Source texts of formatted documents

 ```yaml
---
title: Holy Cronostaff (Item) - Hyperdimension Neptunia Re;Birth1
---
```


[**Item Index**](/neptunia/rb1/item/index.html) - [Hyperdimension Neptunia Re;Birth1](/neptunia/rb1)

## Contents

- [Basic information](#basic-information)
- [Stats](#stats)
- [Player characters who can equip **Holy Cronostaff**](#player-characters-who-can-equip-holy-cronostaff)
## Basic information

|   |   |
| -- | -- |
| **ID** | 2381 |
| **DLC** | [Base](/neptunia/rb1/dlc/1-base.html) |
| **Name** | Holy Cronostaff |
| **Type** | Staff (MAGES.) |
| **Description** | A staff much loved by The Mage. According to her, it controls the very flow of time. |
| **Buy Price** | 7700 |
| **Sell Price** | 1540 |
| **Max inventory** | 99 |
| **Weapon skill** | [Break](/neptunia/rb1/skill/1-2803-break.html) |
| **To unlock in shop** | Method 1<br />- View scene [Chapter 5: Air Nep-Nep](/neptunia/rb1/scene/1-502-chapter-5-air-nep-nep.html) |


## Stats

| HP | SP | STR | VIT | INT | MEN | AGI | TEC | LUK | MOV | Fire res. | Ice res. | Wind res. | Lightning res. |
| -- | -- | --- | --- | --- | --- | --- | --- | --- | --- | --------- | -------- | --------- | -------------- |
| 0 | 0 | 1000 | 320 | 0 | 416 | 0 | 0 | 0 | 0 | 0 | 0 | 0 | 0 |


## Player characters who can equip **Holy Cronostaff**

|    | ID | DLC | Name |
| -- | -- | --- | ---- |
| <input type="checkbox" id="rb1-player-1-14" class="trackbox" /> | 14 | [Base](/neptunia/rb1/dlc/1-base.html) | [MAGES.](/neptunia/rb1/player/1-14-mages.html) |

→ **Requirement**: Transcribe each line above exactly; skip none.

→ **Result for this task**:
 ```yaml
---
title: Holy Cronostaff (Item) - Hyperdimension Neptunia Re;Birth1
---
```


[**Item Index**](/neptunia/rb1/item/index.html) - [Hyperdimension Neptunia Re;Birth1](/neptunia/rb1)

## Contents

- [Basic information](#basic-information)
- [Stats](#stats)
- [Player characters who can equip **Holy Cronostaff**](#player-characters-who-can-equip-holy-cronostaff)
## Basic information

|   |   |
| -- | -- |
| **ID** | 2381 |
| **DLC** | [Base](/neptunia/rb1/dlc/1-base.html) |
| **Name** | Holy Cronostaff |
| **Type** | Staff (MAGES.) |
| **Description** | A staff much loved by The Mage. According to her, it controls the very flow of time. |
| **Buy Price** | 7700 |
| **Sell Price** | 1540 |
| **Max inventory** | 99 |
| **Weapon skill** | [Break](/neptunia/rb1/skill/1-2803-break.html) |
| **To unlock in shop** | Method 1<br />- View scene [Chapter 5: Air Nep-Nep](/neptunia/rb1/scene/1-502-chapter-5-air-nep-nep.html) |


## Stats

| HP | SP | STR | VIT | INT | MEN | AGI | TEC | LUK | MOV | Fire res. | Ice res. | Wind res. | Lightning res. |
| -- | -- | --- | --- | --- | --- | --- | --- | --- | --- | --------- | -------- | --------- | -------------- |
| 0 | 0 | 1000 | 320 | 0 | 416 | 0 | 0 | 0 | 0 | 0 | 0 | 0 | 0 |


## Player characters who can equip **Holy Cronostaff**

|    | ID | DLC | Name |
| -- | -- | --- | ---- |
| <input type="checkbox" id="rb1-player-1-14" class="trackbox" /> | 14 | [Base](/neptunia/rb1/dlc/1-base.html) | [MAGES.](/neptunia/rb1/player/1-14-mages.html) |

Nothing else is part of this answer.